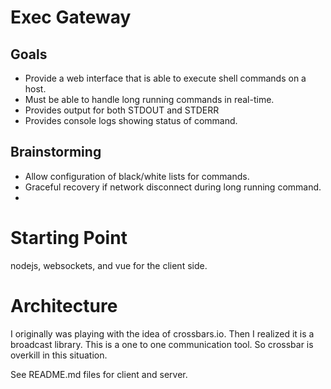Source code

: # Exec Gateway

## Goals

- Provide a web interface that is able to execute shell commands on a host.  
- Must be able to handle long running commands in real-time.
- Provides output for both STDOUT and STDERR
- Provides console logs showing status of command.


## Brainstorming

- Allow configuration of black/white lists for commands.
- Graceful recovery if network disconnect during long running command.
- 


# Starting Point
nodejs, websockets, and vue for the client side.

# Architecture
I originally was playing with the idea of crossbars.io. Then I realized it is a broadcast library. This is a one to one communication tool.  So crossbar is overkill in this situation.

See README.md files for client and server.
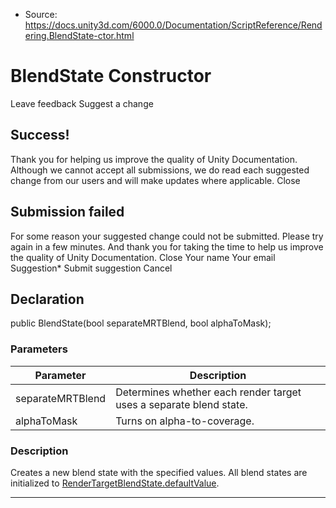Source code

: * Source: https://docs.unity3d.com/6000.0/Documentation/ScriptReference/Rendering.BlendState-ctor.html

# BlendState Constructor
Leave feedback
Suggest a change
## Success!
Thank you for helping us improve the quality of Unity Documentation. Although we cannot accept all submissions, we do read each suggested change from our users and will make updates where applicable.
Close
## Submission failed
For some reason your suggested change could not be submitted. Please <a>try again</a> in a few minutes. And thank you for taking the time to help us improve the quality of Unity Documentation.
Close
Your name Your email Suggestion* Submit suggestion
Cancel
## Declaration
public BlendState(bool separateMRTBlend, bool alphaToMask); 
### Parameters
Parameter | Description  
---|---  
separateMRTBlend | Determines whether each render target uses a separate blend state.  
alphaToMask | Turns on alpha-to-coverage.  
### Description
Creates a new blend state with the specified values.
All blend states are initialized to [RenderTargetBlendState.defaultValue](https://docs.unity3d.com/6000.0/Documentation/ScriptReference/Rendering.RenderTargetBlendState-defaultValue.html).
* * *
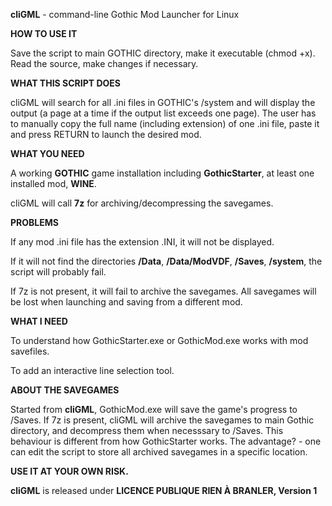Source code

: **cliGML** - command-line Gothic Mod Launcher for Linux

**HOW TO USE IT**

Save the script to main GOTHIC directory, make it executable (chmod +x). Read the source, make changes if necessary.

**WHAT THIS SCRIPT DOES**

cliGML will search for all .ini files in GOTHIC's /system and will display the output (a page at a time if the output list exceeds one page). The user has to manually copy the full name (including extension) of one .ini file, paste it and press RETURN to launch the desired mod.

**WHAT YOU NEED**

A working **GOTHIC** game installation including **GothicStarter**, at least one installed mod, **WINE**.

cliGML will call **7z** for archiving/decompressing the savegames.

**PROBLEMS**

If any mod .ini file has the extension .INI, it will not be displayed.

If it will not find the directories **/Data**, **/Data/ModVDF**, **/Saves**, **/system**, the script will probably fail.

If 7z is not present, it will fail to archive the savegames. All savegames will be lost when launching  and saving from a different mod.

**WHAT I NEED**

To understand how GothicStarter.exe or GothicMod.exe works with mod savefiles.

To add an interactive line selection tool.

**ABOUT THE SAVEGAMES**

Started from **cliGML**, GothicMod.exe will save the game's progress to /Saves. If 7z is present, cliGML will archive the savegames to main Gothic directory, and decompress them when necesssary to /Saves. This behaviour is different from how GothicStarter works. The advantage? - one can edit the script to store all archived savegames in a specific location.

**USE IT AT YOUR OWN RISK.**

**cliGML** is released under **LICENCE PUBLIQUE RIEN À BRANLER, Version 1**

(YOUR TASK) Wherever a line above contains the string "https", count it; then give the total alone.

(EXERCISE RESPONSE) 2